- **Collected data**
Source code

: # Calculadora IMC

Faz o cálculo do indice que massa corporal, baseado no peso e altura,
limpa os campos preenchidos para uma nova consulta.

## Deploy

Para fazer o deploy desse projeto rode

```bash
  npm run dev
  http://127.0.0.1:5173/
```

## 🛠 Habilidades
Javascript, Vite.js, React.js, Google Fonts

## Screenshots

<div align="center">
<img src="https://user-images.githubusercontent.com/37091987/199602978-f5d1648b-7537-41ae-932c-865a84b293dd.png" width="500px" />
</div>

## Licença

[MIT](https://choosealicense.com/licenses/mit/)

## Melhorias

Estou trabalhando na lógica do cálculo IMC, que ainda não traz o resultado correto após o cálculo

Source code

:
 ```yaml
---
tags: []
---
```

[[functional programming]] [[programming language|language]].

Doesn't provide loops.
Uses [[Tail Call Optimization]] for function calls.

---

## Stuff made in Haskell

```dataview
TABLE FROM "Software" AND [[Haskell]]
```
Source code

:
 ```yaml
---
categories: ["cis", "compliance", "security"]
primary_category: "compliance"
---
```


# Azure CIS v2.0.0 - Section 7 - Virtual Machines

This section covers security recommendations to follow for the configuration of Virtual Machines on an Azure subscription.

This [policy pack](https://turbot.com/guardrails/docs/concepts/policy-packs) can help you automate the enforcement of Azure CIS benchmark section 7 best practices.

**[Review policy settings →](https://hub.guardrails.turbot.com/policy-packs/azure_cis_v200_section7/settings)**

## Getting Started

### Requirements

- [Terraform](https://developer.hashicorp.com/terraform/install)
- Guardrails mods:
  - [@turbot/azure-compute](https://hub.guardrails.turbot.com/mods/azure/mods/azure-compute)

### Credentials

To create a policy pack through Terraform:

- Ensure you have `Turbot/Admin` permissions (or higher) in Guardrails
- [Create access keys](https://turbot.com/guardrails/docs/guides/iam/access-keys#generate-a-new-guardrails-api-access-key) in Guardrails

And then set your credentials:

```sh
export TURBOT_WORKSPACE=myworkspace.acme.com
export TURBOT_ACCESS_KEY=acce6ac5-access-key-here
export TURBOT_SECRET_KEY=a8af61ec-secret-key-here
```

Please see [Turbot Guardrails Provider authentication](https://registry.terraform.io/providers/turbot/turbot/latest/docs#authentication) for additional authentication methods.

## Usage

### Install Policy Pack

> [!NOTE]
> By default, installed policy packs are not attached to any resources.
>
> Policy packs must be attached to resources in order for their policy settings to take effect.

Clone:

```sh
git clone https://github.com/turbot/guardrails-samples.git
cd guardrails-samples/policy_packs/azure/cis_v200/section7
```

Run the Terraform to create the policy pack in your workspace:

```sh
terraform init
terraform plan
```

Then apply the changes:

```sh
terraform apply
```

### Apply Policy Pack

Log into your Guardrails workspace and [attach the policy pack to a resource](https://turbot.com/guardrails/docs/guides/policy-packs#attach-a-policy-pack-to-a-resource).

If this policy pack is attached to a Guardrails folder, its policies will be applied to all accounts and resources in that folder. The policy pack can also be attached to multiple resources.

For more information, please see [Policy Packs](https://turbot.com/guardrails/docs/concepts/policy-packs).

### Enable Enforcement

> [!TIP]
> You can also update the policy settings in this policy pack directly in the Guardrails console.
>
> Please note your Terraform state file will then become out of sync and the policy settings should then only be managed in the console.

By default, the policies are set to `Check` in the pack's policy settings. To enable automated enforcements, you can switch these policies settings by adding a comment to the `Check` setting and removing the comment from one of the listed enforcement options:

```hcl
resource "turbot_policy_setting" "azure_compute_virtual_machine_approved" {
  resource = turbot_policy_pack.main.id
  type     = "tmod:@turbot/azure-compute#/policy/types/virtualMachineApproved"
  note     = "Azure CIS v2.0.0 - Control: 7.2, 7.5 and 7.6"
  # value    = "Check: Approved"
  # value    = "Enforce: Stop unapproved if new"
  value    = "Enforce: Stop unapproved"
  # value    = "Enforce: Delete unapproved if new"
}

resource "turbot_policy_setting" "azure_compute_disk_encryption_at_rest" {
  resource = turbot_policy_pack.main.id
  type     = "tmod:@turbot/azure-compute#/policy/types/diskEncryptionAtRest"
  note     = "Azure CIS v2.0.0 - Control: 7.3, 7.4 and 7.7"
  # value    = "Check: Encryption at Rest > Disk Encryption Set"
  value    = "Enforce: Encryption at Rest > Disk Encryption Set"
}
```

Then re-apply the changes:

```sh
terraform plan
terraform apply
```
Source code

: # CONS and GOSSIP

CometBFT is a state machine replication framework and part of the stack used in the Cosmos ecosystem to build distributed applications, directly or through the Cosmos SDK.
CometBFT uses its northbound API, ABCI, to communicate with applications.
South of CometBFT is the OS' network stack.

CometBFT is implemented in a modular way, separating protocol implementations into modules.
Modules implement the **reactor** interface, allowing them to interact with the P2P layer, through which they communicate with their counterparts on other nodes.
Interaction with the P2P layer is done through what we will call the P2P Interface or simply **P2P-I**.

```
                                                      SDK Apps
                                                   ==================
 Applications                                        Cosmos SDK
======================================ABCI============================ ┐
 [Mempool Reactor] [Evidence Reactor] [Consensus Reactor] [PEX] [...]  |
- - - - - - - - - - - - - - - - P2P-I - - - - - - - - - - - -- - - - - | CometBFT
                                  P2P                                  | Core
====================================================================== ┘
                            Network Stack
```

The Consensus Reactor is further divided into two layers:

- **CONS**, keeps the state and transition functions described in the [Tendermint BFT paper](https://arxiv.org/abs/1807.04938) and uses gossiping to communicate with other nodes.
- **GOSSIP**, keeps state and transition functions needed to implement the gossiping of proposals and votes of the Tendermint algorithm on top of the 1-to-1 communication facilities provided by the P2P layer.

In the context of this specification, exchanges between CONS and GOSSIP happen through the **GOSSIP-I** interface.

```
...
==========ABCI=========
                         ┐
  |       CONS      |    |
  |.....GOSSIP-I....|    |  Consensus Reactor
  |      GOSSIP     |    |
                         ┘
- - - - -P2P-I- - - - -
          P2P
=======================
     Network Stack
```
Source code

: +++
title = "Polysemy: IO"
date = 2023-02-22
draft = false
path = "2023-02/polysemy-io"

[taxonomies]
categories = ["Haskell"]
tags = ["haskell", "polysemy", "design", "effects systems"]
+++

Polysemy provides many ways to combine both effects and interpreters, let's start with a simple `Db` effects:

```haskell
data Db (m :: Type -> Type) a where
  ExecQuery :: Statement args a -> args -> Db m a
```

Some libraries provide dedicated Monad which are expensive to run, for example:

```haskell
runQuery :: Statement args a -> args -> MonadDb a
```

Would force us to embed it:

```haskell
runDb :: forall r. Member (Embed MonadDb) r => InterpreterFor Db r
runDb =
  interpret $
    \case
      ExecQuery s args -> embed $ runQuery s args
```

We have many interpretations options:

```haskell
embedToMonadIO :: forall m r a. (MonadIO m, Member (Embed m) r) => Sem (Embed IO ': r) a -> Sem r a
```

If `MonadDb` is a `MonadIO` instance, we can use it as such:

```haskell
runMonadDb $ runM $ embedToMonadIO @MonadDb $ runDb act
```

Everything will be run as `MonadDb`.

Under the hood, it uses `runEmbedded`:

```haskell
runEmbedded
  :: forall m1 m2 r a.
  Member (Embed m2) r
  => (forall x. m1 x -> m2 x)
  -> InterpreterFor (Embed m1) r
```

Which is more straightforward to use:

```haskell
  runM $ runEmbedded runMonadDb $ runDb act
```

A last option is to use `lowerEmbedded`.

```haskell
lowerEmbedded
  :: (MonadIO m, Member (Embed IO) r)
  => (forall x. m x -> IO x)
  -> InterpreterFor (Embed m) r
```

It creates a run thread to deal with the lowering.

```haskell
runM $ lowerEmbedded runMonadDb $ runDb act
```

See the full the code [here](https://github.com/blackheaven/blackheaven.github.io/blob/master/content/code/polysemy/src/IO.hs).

- **What the task asks**
Check every line of the records, and copy the ones that hold the word "CometBFT".

- **Result below**
CometBFT is a state machine replication framework and part of the stack used in the Cosmos ecosystem to build distributed applications, directly or through the Cosmos SDK.
CometBFT uses its northbound API, ABCI, to communicate with applications.
South of CometBFT is the OS' network stack.
CometBFT is implemented in a modular way, separating protocol implementations into modules.
- - - - - - - - - - - - - - - - P2P-I - - - - - - - - - - - -- - - - - | CometBFT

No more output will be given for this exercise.